**What is required:** Produce a word-for-word copy of the data that follows, excluding images.

─── Supplied records ───

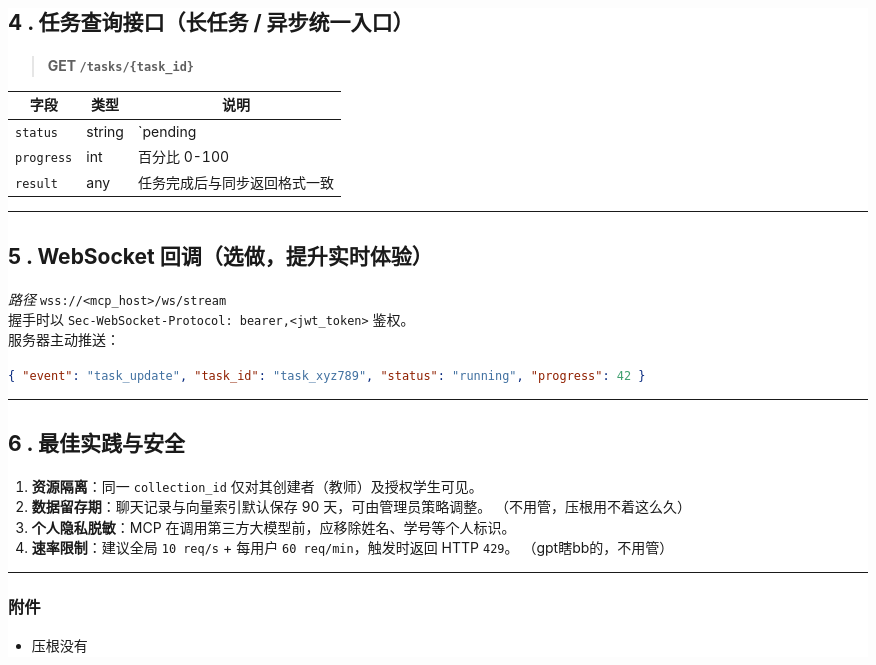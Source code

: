 
## 4 . 任务查询接口（长任务 / 异步统一入口）

> **GET `/tasks/{task_id}`**

| 字段          | 类型   | 说明                                   |
|---------------|--------|----------------------------------------|
| `status`      | string | `pending | running | succeeded | failed` |
| `progress`    | int    | 百分比 0-100                           |
| `result`      | any    | 任务完成后与同步返回格式一致           |

---

## 5 . WebSocket 回调（选做，提升实时体验）

*路径* `wss://<mcp_host>/ws/stream`  
握手时以 `Sec-WebSocket-Protocol: bearer,<jwt_token>` 鉴权。  
服务器主动推送：

```json
{ "event": "task_update", "task_id": "task_xyz789", "status": "running", "progress": 42 }
```

---

## 6 . 最佳实践与安全

1. **资源隔离**：同一 `collection_id` 仅对其创建者（教师）及授权学生可见。  
2. **数据留存期**：聊天记录与向量索引默认保存 90 天，可由管理员策略调整。 （不用管，压根用不着这么久）
3. **个人隐私脱敏**：MCP 在调用第三方大模型前，应移除姓名、学号等个人标识。  
4. **速率限制**：建议全局 `10 req/s` + 每用户 `60 req/min`，触发时返回 HTTP `429`。  （gpt瞎bb的，不用管）

---

### 附件

- 压根没有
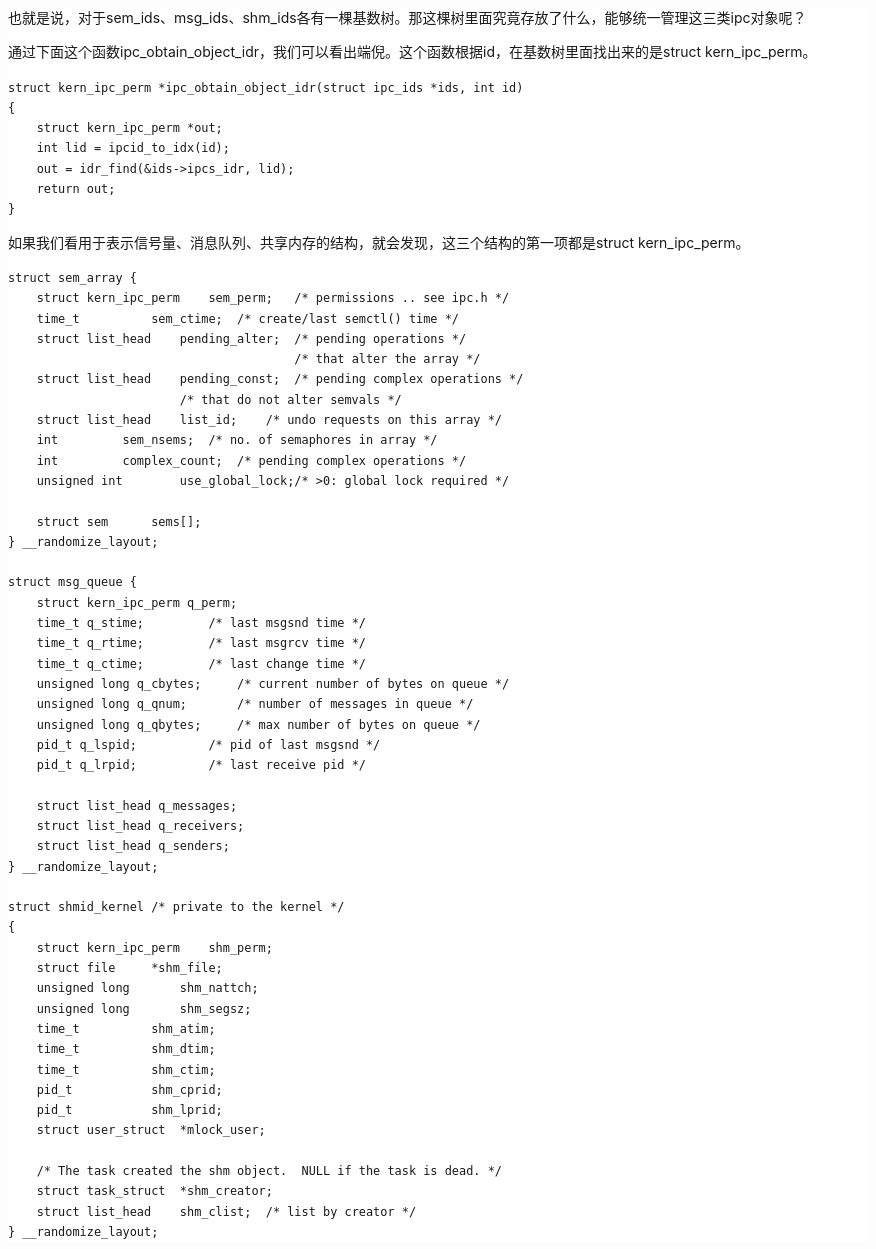 也就是说，对于sem\_ids、msg\_ids、shm\_ids各有一棵基数树。那这棵树里面究竟存放了什么，能够统一管理这三类ipc对象呢？

通过下面这个函数ipc\_obtain\_object\_idr，我们可以看出端倪。这个函数根据id，在基数树里面找出来的是struct kern\_ipc\_perm。

```
struct kern_ipc_perm *ipc_obtain_object_idr(struct ipc_ids *ids, int id)
{
	struct kern_ipc_perm *out;
	int lid = ipcid_to_idx(id);
	out = idr_find(&ids->ipcs_idr, lid);
	return out;
}

```

如果我们看用于表示信号量、消息队列、共享内存的结构，就会发现，这三个结构的第一项都是struct kern\_ipc\_perm。

```
struct sem_array {
	struct kern_ipc_perm	sem_perm;	/* permissions .. see ipc.h */
	time_t			sem_ctime;	/* create/last semctl() time */
	struct list_head	pending_alter;	/* pending operations */
						                /* that alter the array */
	struct list_head	pending_const;	/* pending complex operations */
						/* that do not alter semvals */
	struct list_head	list_id;	/* undo requests on this array */
	int			sem_nsems;	/* no. of semaphores in array */
	int			complex_count;	/* pending complex operations */
	unsigned int		use_global_lock;/* >0: global lock required */

	struct sem		sems[];
} __randomize_layout;

struct msg_queue {
	struct kern_ipc_perm q_perm;
	time_t q_stime;			/* last msgsnd time */
	time_t q_rtime;			/* last msgrcv time */
	time_t q_ctime;			/* last change time */
	unsigned long q_cbytes;		/* current number of bytes on queue */
	unsigned long q_qnum;		/* number of messages in queue */
	unsigned long q_qbytes;		/* max number of bytes on queue */
	pid_t q_lspid;			/* pid of last msgsnd */
	pid_t q_lrpid;			/* last receive pid */

	struct list_head q_messages;
	struct list_head q_receivers;
	struct list_head q_senders;
} __randomize_layout;

struct shmid_kernel /* private to the kernel */
{	
	struct kern_ipc_perm	shm_perm;
	struct file		*shm_file;
	unsigned long		shm_nattch;
	unsigned long		shm_segsz;
	time_t			shm_atim;
	time_t			shm_dtim;
	time_t			shm_ctim;
	pid_t			shm_cprid;
	pid_t			shm_lprid;
	struct user_struct	*mlock_user;

	/* The task created the shm object.  NULL if the task is dead. */
	struct task_struct	*shm_creator;
	struct list_head	shm_clist;	/* list by creator */
} __randomize_layout;
```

───

**Result of the exercise:**
Source code

: 
## 4 . 任务查询接口（长任务 / 异步统一入口）

> **GET `/tasks/{task_id}`**

| 字段          | 类型   | 说明                                   |
|---------------|--------|----------------------------------------|
| `status`      | string | `pending | running | succeeded | failed` |
| `progress`    | int    | 百分比 0-100                           |
| `result`      | any    | 任务完成后与同步返回格式一致           |

---

## 5 . WebSocket 回调（选做，提升实时体验）

*路径* `wss://<mcp_host>/ws/stream`  
握手时以 `Sec-WebSocket-Protocol: bearer,<jwt_token>` 鉴权。  
服务器主动推送：

```json
{ "event": "task_update", "task_id": "task_xyz789", "status": "running", "progress": 42 }
```

---

## 6 . 最佳实践与安全

1. **资源隔离**：同一 `collection_id` 仅对其创建者（教师）及授权学生可见。  
2. **数据留存期**：聊天记录与向量索引默认保存 90 天，可由管理员策略调整。 （不用管，压根用不着这么久）
3. **个人隐私脱敏**：MCP 在调用第三方大模型前，应移除姓名、学号等个人标识。  
4. **速率限制**：建议全局 `10 req/s` + 每用户 `60 req/min`，触发时返回 HTTP `429`。  （gpt瞎bb的，不用管）

---

### 附件

- 压根没有
 也就是说，对于sem\_ids、msg\_ids、shm\_ids各有一棵基数树。那这棵树里面究竟存放了什么，能够统一管理这三类ipc对象呢？

通过下面这个函数ipc\_obtain\_object\_idr，我们可以看出端倪。这个函数根据id，在基数树里面找出来的是struct kern\_ipc\_perm。

```
struct kern_ipc_perm *ipc_obtain_object_idr(struct ipc_ids *ids, int id)
{
	struct kern_ipc_perm *out;
	int lid = ipcid_to_idx(id);
	out = idr_find(&ids->ipcs_idr, lid);
	return out;
}

```

如果我们看用于表示信号量、消息队列、共享内存的结构，就会发现，这三个结构的第一项都是struct kern\_ipc\_perm。

```
struct sem_array {
	struct kern_ipc_perm	sem_perm;	/* permissions .. see ipc.h */
	time_t			sem_ctime;	/* create/last semctl() time */
	struct list_head	pending_alter;	/* pending operations */
						                /* that alter the array */
	struct list_head	pending_const;	/* pending complex operations */
						/* that do not alter semvals */
	struct list_head	list_id;	/* undo requests on this array */
	int			sem_nsems;	/* no. of semaphores in array */
	int			complex_count;	/* pending complex operations */
	unsigned int		use_global_lock;/* >0: global lock required */

	struct sem		sems[];
} __randomize_layout;

struct msg_queue {
	struct kern_ipc_perm q_perm;
	time_t q_stime;			/* last msgsnd time */
	time_t q_rtime;			/* last msgrcv time */
	time_t q_ctime;			/* last change time */
	unsigned long q_cbytes;		/* current number of bytes on queue */
	unsigned long q_qnum;		/* number of messages in queue */
	unsigned long q_qbytes;		/* max number of bytes on queue */
	pid_t q_lspid;			/* pid of last msgsnd */
	pid_t q_lrpid;			/* last receive pid */

	struct list_head q_messages;
	struct list_head q_receivers;
	struct list_head q_senders;
} __randomize_layout;

struct shmid_kernel /* private to the kernel */
{	
	struct kern_ipc_perm	shm_perm;
	struct file		*shm_file;
	unsigned long		shm_nattch;
	unsigned long		shm_segsz;
	time_t			shm_atim;
	time_t			shm_dtim;
	time_t			shm_ctim;
	pid_t			shm_cprid;
	pid_t			shm_lprid;
	struct user_struct	*mlock_user;

	/* The task created the shm object.  NULL if the task is dead. */
	struct task_struct	*shm_creator;
	struct list_head	shm_clist;	/* list by creator */
} __randomize_layout;
```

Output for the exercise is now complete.